Correct but it is per compute unit, not whole device. If there are more compute units than local thread groups, then device is not fully used. When there are more thread groups than compute units but not exact multiple, some compute units wait for other at the end. When both values equal(or exact multiple), then "how many times" is important to fully occupy all ALUS.

For example a 8-core cpu could define 8 compute units(maybe +8 more with hardware multithreads). But a GPU with similar price can have 20 to 64 compute units. Then, even within a single compute unit, many groups of threads can be "in-flight" which is not explicitly tuned but changed by resource usage per thread and per compute unit and maybe per gpu.

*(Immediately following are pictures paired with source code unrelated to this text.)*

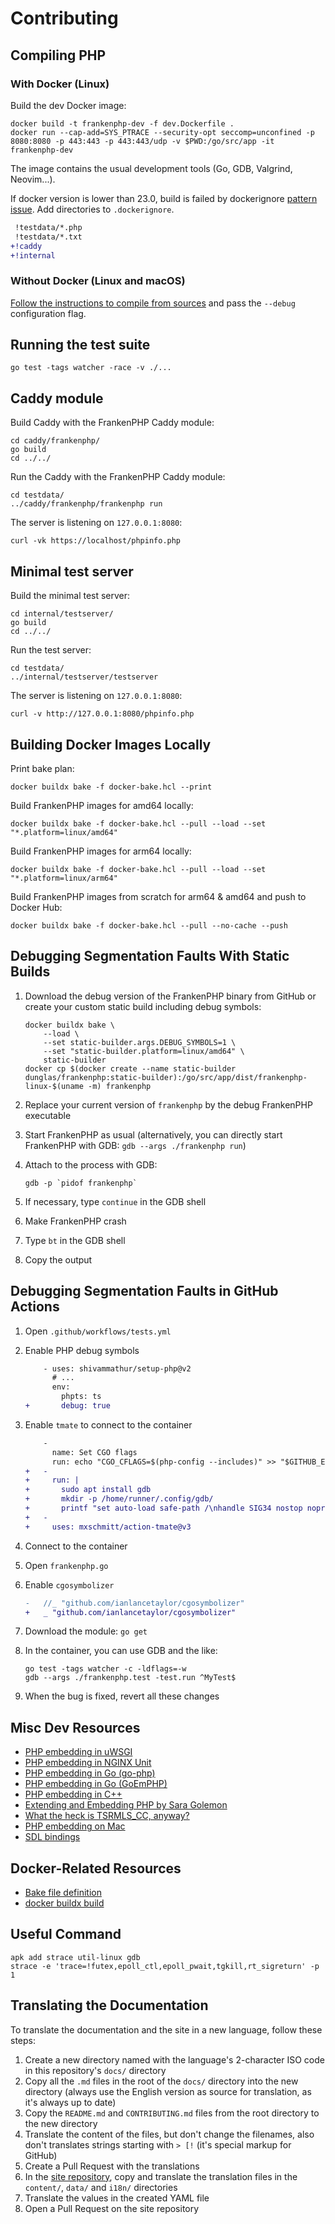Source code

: # Contributing

## Compiling PHP

### With Docker (Linux)

Build the dev Docker image:

```console
docker build -t frankenphp-dev -f dev.Dockerfile .
docker run --cap-add=SYS_PTRACE --security-opt seccomp=unconfined -p 8080:8080 -p 443:443 -p 443:443/udp -v $PWD:/go/src/app -it frankenphp-dev
```

The image contains the usual development tools (Go, GDB, Valgrind, Neovim...).  

If docker version is lower than 23.0, build is failed by dockerignore [pattern issue](https://github.com/moby/moby/pull/42676). Add directories to `.dockerignore`.

```patch
 !testdata/*.php
 !testdata/*.txt
+!caddy
+!internal
```

### Without Docker (Linux and macOS)

[Follow the instructions to compile from sources](https://frankenphp.dev/docs/compile/) and pass the `--debug` configuration flag.

## Running the test suite

```console
go test -tags watcher -race -v ./...
```

## Caddy module

Build Caddy with the FrankenPHP Caddy module:

```console
cd caddy/frankenphp/
go build
cd ../../
```

Run the Caddy with the FrankenPHP Caddy module:

```console
cd testdata/
../caddy/frankenphp/frankenphp run
```

The server is listening on `127.0.0.1:8080`:

```console
curl -vk https://localhost/phpinfo.php
```

## Minimal test server

Build the minimal test server:

```console
cd internal/testserver/
go build
cd ../../
```

Run the test server:

```console
cd testdata/
../internal/testserver/testserver
```

The server is listening on `127.0.0.1:8080`:

```console
curl -v http://127.0.0.1:8080/phpinfo.php
```

## Building Docker Images Locally

Print bake plan:

```console
docker buildx bake -f docker-bake.hcl --print
```

Build FrankenPHP images for amd64 locally:

```console
docker buildx bake -f docker-bake.hcl --pull --load --set "*.platform=linux/amd64"
```

Build FrankenPHP images for arm64 locally:

```console
docker buildx bake -f docker-bake.hcl --pull --load --set "*.platform=linux/arm64"
```

Build FrankenPHP images from scratch for arm64 & amd64 and push to Docker Hub:

```console
docker buildx bake -f docker-bake.hcl --pull --no-cache --push
```

## Debugging Segmentation Faults With Static Builds

1. Download the debug version of the FrankenPHP binary from GitHub or create your custom static build including debug symbols:

    ```console
    docker buildx bake \
        --load \
        --set static-builder.args.DEBUG_SYMBOLS=1 \
        --set "static-builder.platform=linux/amd64" \
        static-builder
    docker cp $(docker create --name static-builder dunglas/frankenphp:static-builder):/go/src/app/dist/frankenphp-linux-$(uname -m) frankenphp
    ```

2. Replace your current version of `frankenphp` by the debug FrankenPHP executable
3. Start FrankenPHP as usual (alternatively, you can directly start FrankenPHP with GDB: `gdb --args ./frankenphp run`)
4. Attach to the process with GDB:

    ```console
    gdb -p `pidof frankenphp`
    ```

5. If necessary, type `continue` in the GDB shell
6. Make FrankenPHP crash
7. Type `bt` in the GDB shell
8. Copy the output

## Debugging Segmentation Faults in GitHub Actions

1. Open `.github/workflows/tests.yml`
2. Enable PHP debug symbols

    ```patch
        - uses: shivammathur/setup-php@v2
          # ...
          env:
            phpts: ts
    +       debug: true
    ```

3. Enable `tmate` to connect to the container

    ```patch
        -
          name: Set CGO flags
          run: echo "CGO_CFLAGS=$(php-config --includes)" >> "$GITHUB_ENV"
    +   -
    +     run: |
    +       sudo apt install gdb
    +       mkdir -p /home/runner/.config/gdb/
    +       printf "set auto-load safe-path /\nhandle SIG34 nostop noprint pass" > /home/runner/.config/gdb/gdbinit
    +   -
    +     uses: mxschmitt/action-tmate@v3
    ```

4. Connect to the container
5. Open `frankenphp.go`
6. Enable `cgosymbolizer`

    ```patch
    -	//_ "github.com/ianlancetaylor/cgosymbolizer"
    +	_ "github.com/ianlancetaylor/cgosymbolizer"
    ```

7. Download the module: `go get`
8. In the container, you can use GDB and the like:

    ```console
    go test -tags watcher -c -ldflags=-w
    gdb --args ./frankenphp.test -test.run ^MyTest$
    ```

9. When the bug is fixed, revert all these changes

## Misc Dev Resources

* [PHP embedding in uWSGI](https://github.com/unbit/uwsgi/blob/master/plugins/php/php_plugin.c)
* [PHP embedding in NGINX Unit](https://github.com/nginx/unit/blob/master/src/nxt_php_sapi.c)
* [PHP embedding in Go (go-php)](https://github.com/deuill/go-php)
* [PHP embedding in Go (GoEmPHP)](https://github.com/mikespook/goemphp)
* [PHP embedding in C++](https://gist.github.com/paresy/3cbd4c6a469511ac7479aa0e7c42fea7)
* [Extending and Embedding PHP by Sara Golemon](https://books.google.fr/books?id=zMbGvK17_tYC&pg=PA254&lpg=PA254#v=onepage&q&f=false)
* [What the heck is TSRMLS_CC, anyway?](http://blog.golemon.com/2006/06/what-heck-is-tsrmlscc-anyway.html)
* [PHP embedding on Mac](https://gist.github.com/jonnywang/61427ffc0e8dde74fff40f479d147db4)
* [SDL bindings](https://pkg.go.dev/github.com/veandco/go-sdl2@v0.4.21/sdl#Main)

## Docker-Related Resources

* [Bake file definition](https://docs.docker.com/build/customize/bake/file-definition/)
* [docker buildx build](https://docs.docker.com/engine/reference/commandline/buildx_build/)

## Useful Command

```console
apk add strace util-linux gdb
strace -e 'trace=!futex,epoll_ctl,epoll_pwait,tgkill,rt_sigreturn' -p 1
```

## Translating the Documentation

To translate the documentation and the site in a new language,
follow these steps:

1. Create a new directory named with the language's 2-character ISO code in this repository's `docs/` directory
2. Copy all the `.md` files in the root of the `docs/` directory into the new directory (always use the English version as source for translation, as it's always up to date)
3. Copy the `README.md` and `CONTRIBUTING.md` files from the root directory to the new directory
4. Translate the content of the files, but don't change the filenames, also don't translates strings starting with `> [!` (it's special markup for GitHub)
5. Create a Pull Request with the translations
6. In the [site repository](https://github.com/dunglas/frankenphp-website/tree/main), copy and translate the translation files in the `content/`, `data/` and `i18n/` directories
7. Translate the values in the created YAML file
8. Open a Pull Request on the site repository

how local size change influence that code? As i see it is clearly working on global_id's, no local one's so is local size change to bigger one than lets say 1 will influence time spent executing that algorithm?

Vectorizable/parallelizable kernel codes could have advantage of distributing threads to ALUs, SIMDs of a core or wider SIMDs of a gpu compute unit. For a CPU, 8 scalar instructions could be issued at the same time. For a GPU, it could be as large as thousands. So when you decrease local size to 1, you limit width of parallel thread issue to 1 ALU which cripples performance for many architectures. When you make local size too big, resource per thread falls and performance takes a hit. If you don't have any idea, opencl api can tune local size for you if you give a null to its parameter.

And when we would have for loop in that algorithm, is it changing anything then regarding local size influence? Do we need to use local_id's to see any difference when changing local size?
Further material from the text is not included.